Example un-healthy response body:

{
  "metadata-db" : {
    "ok?" : true,
    "dependencies" : {
      "oracle" : {
        "ok?" : true
      },
      "echo" : {
        "ok?" : true
      }
    }
  },
  "internal-metadata-db" : {
    "ok?" : true,
    "dependencies" : {
      "oracle" : {
        "ok?" : true
      },
      "echo" : {
        "ok?" : true
      }
    }
  },
  "indexer" : {
    "ok?" : false,
    "dependencies" : {
      "elastic_search" : {
        "ok?" : false,
        "problem" : {
          "status" : "Inaccessible",
          "problem" : "Unable to get elasticsearch cluster health, caught exception: Connection refused"
        }
      },
      "echo" : {
        "ok?" : true
      },
      "metadata-db" : {
        "ok?" : true,
        "dependencies" : {
          "oracle" : {
            "ok?" : true
          },
          "echo" : {
            "ok?" : true
          }
        }
      }
    }
  }
}

License

Copyright © 2007-2025 United States Government as represented by the Administrator of the National Aeronautics and Space Administration. All Rights Reserved.

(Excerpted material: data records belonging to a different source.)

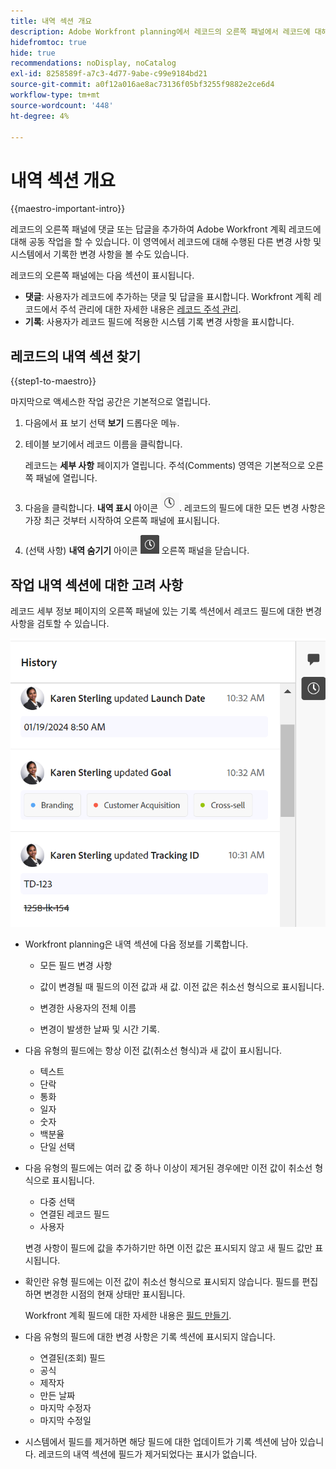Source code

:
 ```yaml
---
title: 내역 섹션 개요
description: Adobe Workfront planning에서 레코드의 오른쪽 패널에서 레코드에 대해 수행된 변경 사항 및 시스템에서 기록한 변경 사항을 검토할 수 있습니다.
hidefromtoc: true
hide: true
recommendations: noDisplay, noCatalog
exl-id: 8258589f-a7c3-4d77-9abe-c99e9184bd21
source-git-commit: a0f12a016ae8ac73136f05bf3255f9882e2ce6d4
workflow-type: tm+mt
source-wordcount: '448'
ht-degree: 4%

---
```


# 내역 섹션 개요

{{maestro-important-intro}}

<!--update the metadata with real information when making this available in TOC and in the left nav-->

<!--update the system updates articles when we release to open beta - check the long commenting stream article list and see articles that document where in the system we have system updates; "Maestro records" should be there-->

<!--<span class="preview">The highlighted information on this page refers to functionality not yet generally available. It is available only in the Preview environment for all customers. </span>

<span class="preview">For information about the current release schedule, see [First Quarter 2024 release overview](/help/quicksilver/product-announcements/product-releases/24-q1-release-activity/24-q1-release-overview.md).</span> -->

레코드의 오른쪽 패널에 댓글 또는 답글을 추가하여 Adobe Workfront 계획 레코드에 대해 공동 작업을 할 수 있습니다. 이 영역에서 레코드에 대해 수행된 다른 변경 사항 및 시스템에서 기록한 변경 사항을 볼 수도 있습니다.

레코드의 오른쪽 패널에는 다음 섹션이 표시됩니다.

* **댓글**: 사용자가 레코드에 추가하는 댓글 및 답글을 표시합니다. Workfront 계획 레코드에서 주석 관리에 대한 자세한 내용은 [레코드 주석 관리](/help/quicksilver/maestro/records/manage-record-comments.md).
* **기록**: 사용자가 레코드 필드에 적용한 시스템 기록 변경 사항을 표시합니다.

## 레코드의 내역 섹션 찾기

{{step1-to-maestro}}

마지막으로 액세스한 작업 공간은 기본적으로 열립니다.

1. 다음에서 표 보기 선택 **보기** 드롭다운 메뉴.
1. 테이블 보기에서 레코드 이름을 클릭합니다.

   레코드는 **세부 사항** 페이지가 열립니다. 주석(Comments) 영역은 기본적으로 오른쪽 패널에 열립니다.
1. 다음을 클릭합니다. **내역 표시** 아이콘 ![](assets/show-history-icon.png). 레코드의 필드에 대한 모든 변경 사항은 가장 최근 것부터 시작하여 오른쪽 패널에 표시됩니다.
1. (선택 사항) **내역 숨기기** 아이콘 ![](assets/hide-history-icon.png) 오른쪽 패널을 닫습니다.

## 작업 내역 섹션에 대한 고려 사항

레코드 세부 정보 페이지의 오른쪽 패널에 있는 기록 섹션에서 레코드 필드에 대한 변경 사항을 검토할 수 있습니다.

![](assets/history-area-in-comments.png)

* Workfront planning은 내역 섹션에 다음 정보를 기록합니다.

   * 모든 필드 변경 사항

   * 값이 변경될 때 필드의 이전 값과 새 값. 이전 값은 취소선 형식으로 표시됩니다.

   * 변경한 사용자의 전체 이름

   * 변경이 발생한 날짜 및 시간 기록.

* 다음 유형의 필드에는 항상 이전 값(취소선 형식)과 새 값이 표시됩니다.

   * 텍스트
   * 단락
   * 통화
   * 일자
   * 숫자
   * 백분율
   * 단일 선택

* 다음 유형의 필드에는 여러 값 중 하나 이상이 제거된 경우에만 이전 값이 취소선 형식으로 표시됩니다.

   * 다중 선택
   * 연결된 레코드 필드
   * 사용자

  변경 사항이 필드에 값을 추가하기만 하면 이전 값은 표시되지 않고 새 필드 값만 표시됩니다.

* 확인란 유형 필드에는 이전 값이 취소선 형식으로 표시되지 않습니다. 필드를 편집하면 변경한 시점의 현재 상태만 표시됩니다.

  Workfront 계획 필드에 대한 자세한 내용은 [필드 만들기](/help/quicksilver/maestro/fields/create-fields.md).

* 다음 유형의 필드에 대한 변경 사항은 기록 섹션에 표시되지 않습니다.

   * 연결된(조회) 필드
   * 공식
   * 제작자
   * 만든 날짜
   * 마지막 수정자
   * 마지막 수정일

* 시스템에서 필드를 제거하면 해당 필드에 대한 업데이트가 기록 섹션에 남아 있습니다. 레코드의 내역 섹션에 필드가 제거되었다는 표시가 없습니다.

Licensed under the Apache License, Version 2.0 (the "License"); you may not use this file except in compliance with the License. You may obtain a copy of the License at

http://www.apache.org/licenses/LICENSE-2.0

Unless required by applicable law or agreed to in writing, software distributed under the License is distributed on an "AS IS" BASIS, WITHOUT WARRANTIES OR CONDITIONS OF ANY KIND, either express or implied. See the License for the specific language governing permissions and limitations under the License.